LXXIX.

Quelqu’un a vu et entendu ceci :


Dans un petit cabinet de l’Hôtel de Ville, cinq personnages sont réunis autour d’une table. On dîne. Le repas est plus que modeste ; une soupe, un plat de viande, un plat de légumes et du fromage. Une bouteille de vin ordinaire par tête. On se croirait dans un cabinet de restaurant à deux francs, n’était la moutarde qui s’est moisie pendant le siége. De plus, le goût des mets a quelque chose d’officiel, d’atone, de solennel, qui affadit l’appétit.

Toutefois les cinq personnages mangent vite.

Celui qui tient le haut de la table, c’est le citoyen Jourde.
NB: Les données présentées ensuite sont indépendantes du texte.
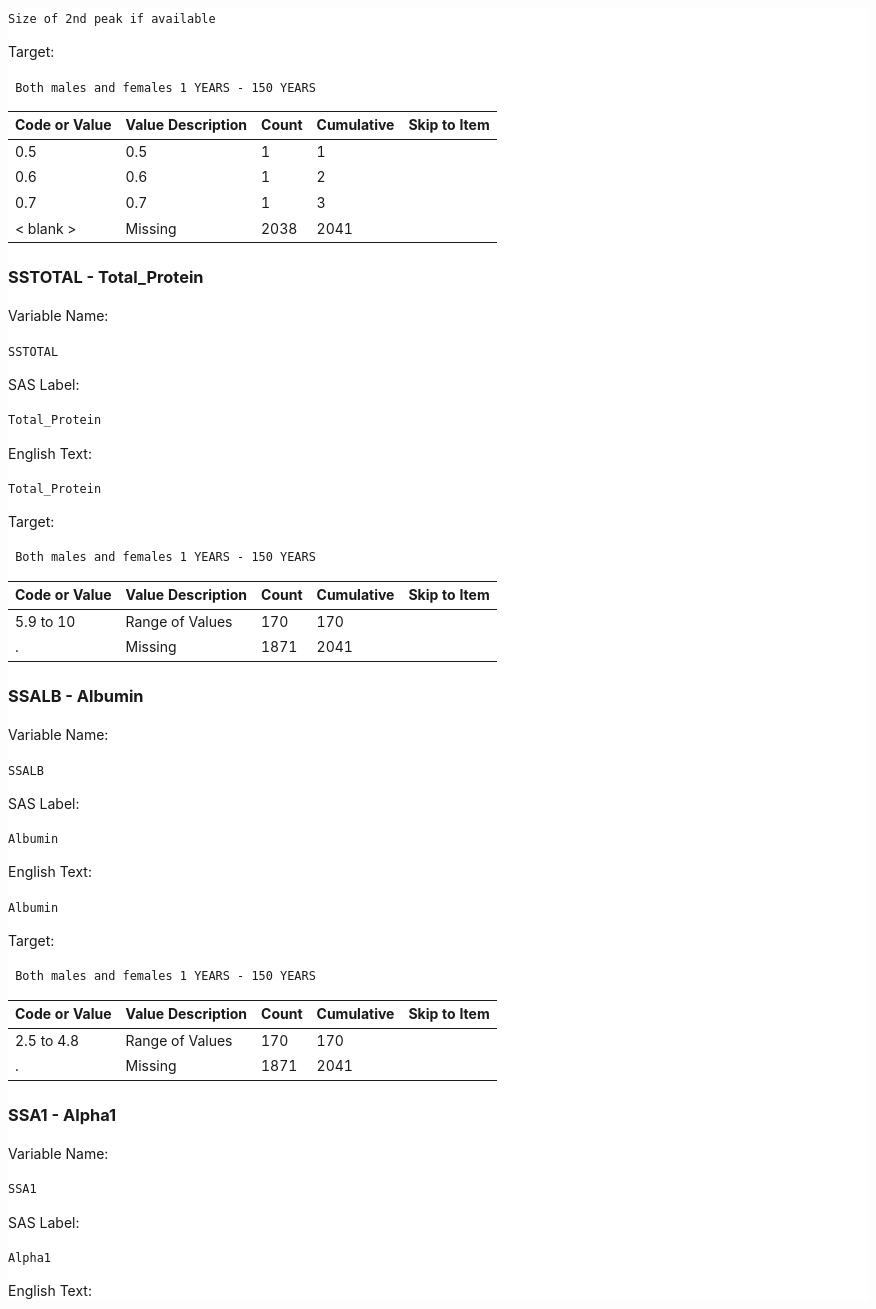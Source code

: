     Size of 2nd peak if available
Target:

     Both males and females 1 YEARS - 150 YEARS
Code or Value | Value Description | Count | Cumulative | Skip to Item  
---|---|---|---|---  
0.5 | 0.5 | 1 | 1 |   
0.6 | 0.6 | 1 | 2 |   
0.7 | 0.7 | 1 | 3 |   
< blank > | Missing | 2038 | 2041 |   
  
### SSTOTAL - Total_Protein

Variable Name:

    SSTOTAL
SAS Label:

    Total_Protein
English Text:

    Total_Protein
Target:

     Both males and females 1 YEARS - 150 YEARS
Code or Value | Value Description | Count | Cumulative | Skip to Item  
---|---|---|---|---  
5.9 to 10 | Range of Values | 170 | 170 |   
. | Missing | 1871 | 2041 |   
  
### SSALB - Albumin

Variable Name:

    SSALB
SAS Label:

    Albumin
English Text:

    Albumin
Target:

     Both males and females 1 YEARS - 150 YEARS
Code or Value | Value Description | Count | Cumulative | Skip to Item  
---|---|---|---|---  
2.5 to 4.8 | Range of Values | 170 | 170 |   
. | Missing | 1871 | 2041 |   
  
### SSA1 - Alpha1

Variable Name:

    SSA1
SAS Label:

    Alpha1
English Text:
Jourde paraît avoir vingt-huit ans ; sa tête est fine et mathématique ; de longs cheveux châtains et bouclés, le teint fatigué ; un Henri Heine de la finance. Grand et élancé, l’écharpe rouge autour des reins, il frappe le regard comme une figure de la Convention.

On est d’abord silencieux, on s’observe. Puis, à la fin du premier service, Jourde murmure en examinant sa cuiller :

— De l’argenterie, tiens ! c’est vrai, il y a de l’argenterie à l’Hôtel de Ville ; je la ferai prendre demain.

Un convive répond, en souriant :

— Pardon, mais j’en réponds et je ne la donnerai pas.

— Si fait, répond Jourde : je vous ferai faire sommation par le Domaine.

— Ah ! pourvu que je sois à couvert, libre à vous.

Puis, Jourde, de bonne humeur, songe tout haut. Il vient de découvrir en dînant 300,000 francs inespérés. Un jour de solde. Il pourra mettre quatre millions de côté à la fin de la semaine. Il fait des économies ; mais la guerre lui dévore ses ressources. « Au moins qu’on me prévienne trois jours d’avance pour les payements qui dépassent cent mille francs ! » dit-il. Puis, il critique Beslay, par un haussement d’épaules. Il espère amortir la dette prussienne avant un an, si la Commune vit un an. Il énumère des aperçus sur les douanes, les brevets, les impôts. « Sinon, dit-il, le billet de banque pris à cent francs un matin vaudra vingt sous le soir ; car le numéraire est timide ; il s’exile. Je trouve rare les gros sous ; mais si on me laisse libre, je réponds du salut ! »

Il a l’air de la sincérité convaincue.

Le dîner fini, il salue et sort vivement, sans écouter les réponses des autres convives.

Parfois des cris s’élèvent dans les rues et font tressaillir, derrière les rideaux sombres, les membres de la Commune.

À cette question faite à Johannard :

— Pensez-vous qu’ils entreront dans Paris ?

— Bah ! vous êtes un homme à idées exaltées ! répond celui-ci. Delescluze sait bien que c’est impossible ; et Dombrowski, en garçon froid et intelligent, se met à rire lorsqu’on lui en parle. N’est-ce pas, Rigault ?

Celui qui n’a rien dit jusqu’à ce moment fait un signe de tête approbatif. Il paraît très jeune malgré sa barbe épaisse et noire. Ses yeux sont atones. Il a l’air retors et cauteleux, — pouvant être grossièrement jovial à ses heures.


Puis, un rideau s’abaissa, et celui qui a entendu et vu ce qui précède, n’entendit et ne vit plus rien.